I tend to jump into things without really thinking them over first. Sometimes this works well for me. Like when I decided what university to attend, it was kind of on a whim, but that university is perfect for me. Other times, not so much. Like yesterday, I thought it would a really good idea for me to try fasting. So I decided to fast the next today, as in today. I decided on a smoothie fast, where I would consume only two green smoothies and a lot of water and lemon water for the day.
It didn’t end well.
Actually, it ended at 4pm today when I ate two dates with peanut butter because I really didn’t want to do it any more. Physically, I felt fine aside from being a little light-headed and tired. Mentally, I was a mess.

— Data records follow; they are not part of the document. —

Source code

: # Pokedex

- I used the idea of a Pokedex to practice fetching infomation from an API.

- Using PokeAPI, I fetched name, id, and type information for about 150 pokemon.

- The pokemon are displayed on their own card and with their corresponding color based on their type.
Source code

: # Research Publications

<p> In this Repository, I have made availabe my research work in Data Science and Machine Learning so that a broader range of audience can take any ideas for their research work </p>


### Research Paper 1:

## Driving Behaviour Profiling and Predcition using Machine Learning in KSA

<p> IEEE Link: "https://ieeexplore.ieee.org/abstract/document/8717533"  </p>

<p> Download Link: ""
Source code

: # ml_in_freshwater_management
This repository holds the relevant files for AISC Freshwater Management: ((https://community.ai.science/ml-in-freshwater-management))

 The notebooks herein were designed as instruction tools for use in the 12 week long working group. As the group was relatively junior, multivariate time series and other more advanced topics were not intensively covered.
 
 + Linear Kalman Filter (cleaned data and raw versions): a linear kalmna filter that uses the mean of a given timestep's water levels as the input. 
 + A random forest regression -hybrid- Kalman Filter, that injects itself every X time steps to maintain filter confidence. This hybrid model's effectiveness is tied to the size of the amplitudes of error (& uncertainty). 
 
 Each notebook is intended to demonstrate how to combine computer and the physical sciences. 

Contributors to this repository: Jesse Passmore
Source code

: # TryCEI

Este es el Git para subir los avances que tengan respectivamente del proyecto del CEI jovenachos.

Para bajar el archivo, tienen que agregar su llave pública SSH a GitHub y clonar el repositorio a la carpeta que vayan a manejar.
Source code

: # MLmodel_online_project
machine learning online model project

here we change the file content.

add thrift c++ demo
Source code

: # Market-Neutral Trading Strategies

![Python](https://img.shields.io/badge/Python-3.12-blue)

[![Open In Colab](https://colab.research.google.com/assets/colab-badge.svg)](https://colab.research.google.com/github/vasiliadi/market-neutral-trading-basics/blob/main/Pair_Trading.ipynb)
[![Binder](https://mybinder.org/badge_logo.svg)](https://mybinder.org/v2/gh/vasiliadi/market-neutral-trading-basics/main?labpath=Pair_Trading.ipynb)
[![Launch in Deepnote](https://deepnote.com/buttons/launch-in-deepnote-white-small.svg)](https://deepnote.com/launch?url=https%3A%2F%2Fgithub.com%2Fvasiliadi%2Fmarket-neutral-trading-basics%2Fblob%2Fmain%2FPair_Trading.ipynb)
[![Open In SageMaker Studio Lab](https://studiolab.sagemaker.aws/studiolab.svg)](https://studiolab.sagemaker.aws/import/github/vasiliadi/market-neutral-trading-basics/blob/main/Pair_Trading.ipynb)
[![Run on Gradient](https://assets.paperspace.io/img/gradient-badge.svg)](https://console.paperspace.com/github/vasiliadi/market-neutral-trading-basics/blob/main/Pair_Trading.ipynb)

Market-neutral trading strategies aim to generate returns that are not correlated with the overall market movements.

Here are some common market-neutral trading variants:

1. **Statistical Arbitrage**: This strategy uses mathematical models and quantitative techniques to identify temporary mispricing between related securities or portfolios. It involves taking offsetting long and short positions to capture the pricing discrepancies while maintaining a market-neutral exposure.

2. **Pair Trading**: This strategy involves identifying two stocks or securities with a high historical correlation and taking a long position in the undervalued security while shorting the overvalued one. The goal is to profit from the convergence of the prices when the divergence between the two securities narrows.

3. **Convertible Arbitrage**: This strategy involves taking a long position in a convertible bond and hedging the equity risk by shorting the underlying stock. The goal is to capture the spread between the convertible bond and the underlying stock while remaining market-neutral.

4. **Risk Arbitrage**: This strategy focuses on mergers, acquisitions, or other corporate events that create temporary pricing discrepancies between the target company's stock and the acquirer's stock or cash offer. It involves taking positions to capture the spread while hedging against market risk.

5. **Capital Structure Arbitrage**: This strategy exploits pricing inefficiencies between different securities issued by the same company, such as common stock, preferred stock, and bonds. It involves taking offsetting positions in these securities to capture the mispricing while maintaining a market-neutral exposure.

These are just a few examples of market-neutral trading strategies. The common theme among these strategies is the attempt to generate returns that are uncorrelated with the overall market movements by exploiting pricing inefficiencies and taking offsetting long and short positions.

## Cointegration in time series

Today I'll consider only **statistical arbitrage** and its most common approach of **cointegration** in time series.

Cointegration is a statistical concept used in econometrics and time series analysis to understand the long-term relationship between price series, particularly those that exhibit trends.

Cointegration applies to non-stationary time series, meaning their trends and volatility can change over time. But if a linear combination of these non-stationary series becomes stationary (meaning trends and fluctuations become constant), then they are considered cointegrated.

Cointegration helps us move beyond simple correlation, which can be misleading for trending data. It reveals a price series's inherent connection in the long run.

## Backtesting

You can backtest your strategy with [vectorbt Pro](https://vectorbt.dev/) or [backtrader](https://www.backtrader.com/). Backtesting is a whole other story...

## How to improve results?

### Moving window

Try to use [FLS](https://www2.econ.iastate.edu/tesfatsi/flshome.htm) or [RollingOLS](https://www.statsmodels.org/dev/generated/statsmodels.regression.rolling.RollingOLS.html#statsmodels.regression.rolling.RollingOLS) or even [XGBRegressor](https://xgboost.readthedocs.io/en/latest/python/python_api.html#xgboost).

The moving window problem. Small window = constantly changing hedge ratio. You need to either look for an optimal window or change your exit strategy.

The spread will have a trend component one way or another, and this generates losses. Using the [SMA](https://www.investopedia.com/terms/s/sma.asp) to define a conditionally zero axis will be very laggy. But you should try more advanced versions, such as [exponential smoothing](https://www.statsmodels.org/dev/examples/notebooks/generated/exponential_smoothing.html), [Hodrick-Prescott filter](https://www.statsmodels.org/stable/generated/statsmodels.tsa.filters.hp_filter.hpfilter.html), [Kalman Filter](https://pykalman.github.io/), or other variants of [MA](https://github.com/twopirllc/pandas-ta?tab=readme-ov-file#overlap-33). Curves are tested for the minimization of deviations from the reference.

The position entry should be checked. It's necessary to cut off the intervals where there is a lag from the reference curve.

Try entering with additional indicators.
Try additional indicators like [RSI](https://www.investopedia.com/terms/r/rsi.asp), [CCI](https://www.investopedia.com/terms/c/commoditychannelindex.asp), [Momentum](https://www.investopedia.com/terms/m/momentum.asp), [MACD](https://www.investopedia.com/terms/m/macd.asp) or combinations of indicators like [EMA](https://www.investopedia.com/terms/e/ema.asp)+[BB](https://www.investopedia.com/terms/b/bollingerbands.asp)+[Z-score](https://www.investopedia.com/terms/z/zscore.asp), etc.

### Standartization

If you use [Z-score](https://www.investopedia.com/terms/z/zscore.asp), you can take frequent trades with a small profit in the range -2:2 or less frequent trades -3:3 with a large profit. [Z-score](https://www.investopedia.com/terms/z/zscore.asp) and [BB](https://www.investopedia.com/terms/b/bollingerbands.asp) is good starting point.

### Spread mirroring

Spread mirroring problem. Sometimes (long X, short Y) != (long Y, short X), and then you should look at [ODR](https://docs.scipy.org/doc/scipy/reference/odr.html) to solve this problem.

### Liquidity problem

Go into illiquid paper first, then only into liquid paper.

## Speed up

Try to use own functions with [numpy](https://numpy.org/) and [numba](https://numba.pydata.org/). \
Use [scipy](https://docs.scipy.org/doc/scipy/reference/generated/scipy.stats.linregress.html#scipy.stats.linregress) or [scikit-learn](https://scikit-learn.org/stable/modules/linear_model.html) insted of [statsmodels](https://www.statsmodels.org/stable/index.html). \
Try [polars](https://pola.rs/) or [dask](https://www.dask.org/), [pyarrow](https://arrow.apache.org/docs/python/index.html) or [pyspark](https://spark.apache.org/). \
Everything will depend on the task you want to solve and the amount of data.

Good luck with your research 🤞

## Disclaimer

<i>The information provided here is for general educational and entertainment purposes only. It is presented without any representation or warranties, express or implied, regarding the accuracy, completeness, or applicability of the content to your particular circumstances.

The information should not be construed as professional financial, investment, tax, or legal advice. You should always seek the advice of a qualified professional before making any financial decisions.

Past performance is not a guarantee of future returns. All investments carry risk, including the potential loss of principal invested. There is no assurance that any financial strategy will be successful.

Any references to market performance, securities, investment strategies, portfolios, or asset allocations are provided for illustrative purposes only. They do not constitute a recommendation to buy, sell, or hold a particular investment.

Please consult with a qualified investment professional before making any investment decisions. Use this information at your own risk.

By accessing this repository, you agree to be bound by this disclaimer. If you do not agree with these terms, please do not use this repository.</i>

The main reason I wanted to fast was because I thought it would be good for me to take a break from thinking about food so often. I really do spend a great deal of time thinking about what I’m going to eat next and whether or not what I want to eat is worth the calories and if it will make me feel bad and all the stuff that isn’t worth thinking about in the way that I do. It just stresses me out. I also wanted to fast because I thought it would be good for my body to have a day to cleanse and detox. I still don’t really know how I feel about that though. I don’t know if I believe it’s really necessary and helpful.
The whole ‘not thinking about food thing for a day’ thing didn’t work. I worked today and my mind always wanders to food after spending hours in that office. I was worried that my metabolism would slow down and I was nervous because I knew that I wouldn’t be able to run when I got out and running always makes me feel so much better, especially when I’m thinking about all the calories I didn’t burn while sitting all day.
I drove the girl to the airport this afternoon, and when I got home I was pretty hungry, although not as hungry as I thought I would be. I more just wanted to eat because I hadn’t all day and I craved solid food. I had a bowl of oat bran with a lot of peanut butter and felt a little sick after that and also sad because I felt guilty for eating. Now I just want to run, but instead I’m going to read for awhile, probably Harry Potter, hang out with the roomies, have a snack before I go to sleep if I feel like it, and run in the morning. I don’t think this whole fasting thing is for me yet.
My love for these green smoothies will never subside though.
There’s a bit about fasting in Kris Carr’s Crazy Sexy Diet though if you’re interested. That’s why I was curious about it. She actually recommends fasting one day a week!
Question: How do you feel about fasting?
Anyway, I’m off to read, relax, and enjoy the evening. I hope all you babes had a wonderful Thursday!!